This code sample includes a solution to the BRAF algorithm discussed in the paper:
"Biased Random Forest For Dealing With The Class Imbalance Problem" (included in this repository)
Some notes about the implementation:
-
This code was tested on Python 3.7.1
-
Instructions for running the code:
a. 'biasedRF.py' is the main entry for this module. b. Please place the dataset (diabetes.csv) on the same directory as the source code and run the following command:
python biasedRF.py
c. All plots (ROC curves and PR curves) are generated under the directory: plot (automatically generated)

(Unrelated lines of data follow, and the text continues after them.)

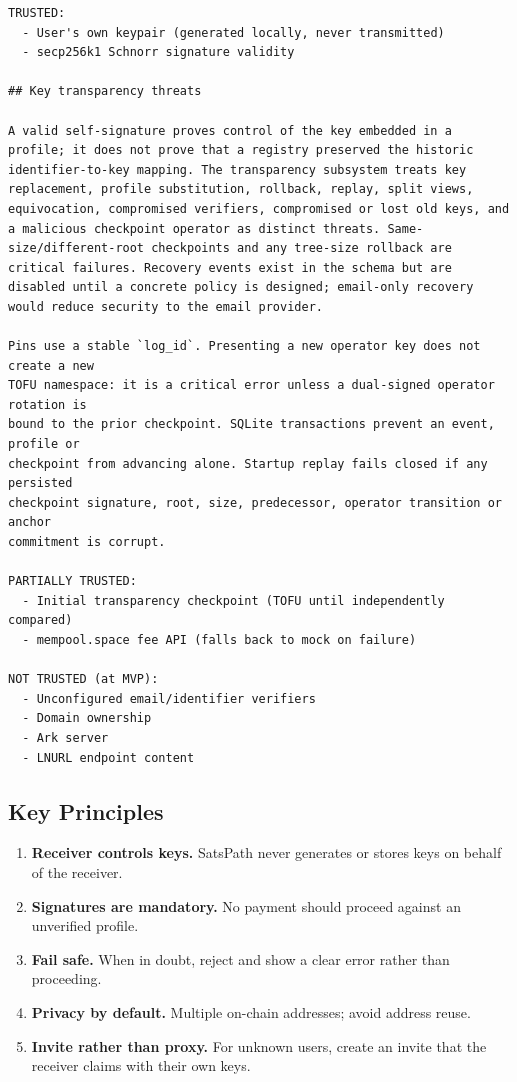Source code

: \documentclass[
]{article}
\providecommand{\tightlist}{%
  \setlength{\itemsep}{0pt}\setlength{\parskip}{0pt}}
\begin{document}
\begin{verbatim}
TRUSTED:
  - User's own keypair (generated locally, never transmitted)
  - secp256k1 Schnorr signature validity

## Key transparency threats

A valid self-signature proves control of the key embedded in a profile; it does not prove that a registry preserved the historic identifier-to-key mapping. The transparency subsystem treats key replacement, profile substitution, rollback, replay, split views, equivocation, compromised verifiers, compromised or lost old keys, and a malicious checkpoint operator as distinct threats. Same-size/different-root checkpoints and any tree-size rollback are critical failures. Recovery events exist in the schema but are disabled until a concrete policy is designed; email-only recovery would reduce security to the email provider.

Pins use a stable `log_id`. Presenting a new operator key does not create a new
TOFU namespace: it is a critical error unless a dual-signed operator rotation is
bound to the prior checkpoint. SQLite transactions prevent an event, profile or
checkpoint from advancing alone. Startup replay fails closed if any persisted
checkpoint signature, root, size, predecessor, operator transition or anchor
commitment is corrupt.

PARTIALLY TRUSTED:
  - Initial transparency checkpoint (TOFU until independently compared)
  - mempool.space fee API (falls back to mock on failure)

NOT TRUSTED (at MVP):
  - Unconfigured email/identifier verifiers
  - Domain ownership
  - Ark server
  - LNURL endpoint content
\end{verbatim}

\hypertarget{key-principles}{%
\subsection{Key Principles}\label{key-principles}}

\begin{enumerate}
\def\labelenumi{\arabic{enumi}.}
\tightlist
\item
  \textbf{Receiver controls keys.} SatsPath never generates or stores
  keys on behalf of the receiver.
\item
  \textbf{Signatures are mandatory.} No payment should proceed against
  an unverified profile.
\item
  \textbf{Fail safe.} When in doubt, reject and show a clear error
  rather than proceeding.
\item
  \textbf{Privacy by default.} Multiple on-chain addresses; avoid
  address reuse.
\item
  \textbf{Invite rather than proxy.} For unknown users, create an invite
  that the receiver claims with their own keys.
\end{enumerate}
\end{document}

Note that the ROC curve within each CV fold can be combined while still maintaining visual clarity and therefore, ROC curves across CV iteration are organized within the same plot (roc.tif). However, the PR curve for each CV fold is plotted separately (to avoid being cluttered).
-
No ML libraries are used in the main algorithm (BRAF). NOTE that the implementation of the decision tree is not optimized for speed.
-
Pandas and scikit-learn are only used in data processing including data imputation
-
File descriptions:
- biasedRF.py: main entry for the BRAF algorithm
- data_processor.py: data pipeline; loading data & imputing data
- evaluate.py: cross validation, performance evaluation
- utils_plot.py: plotting utilities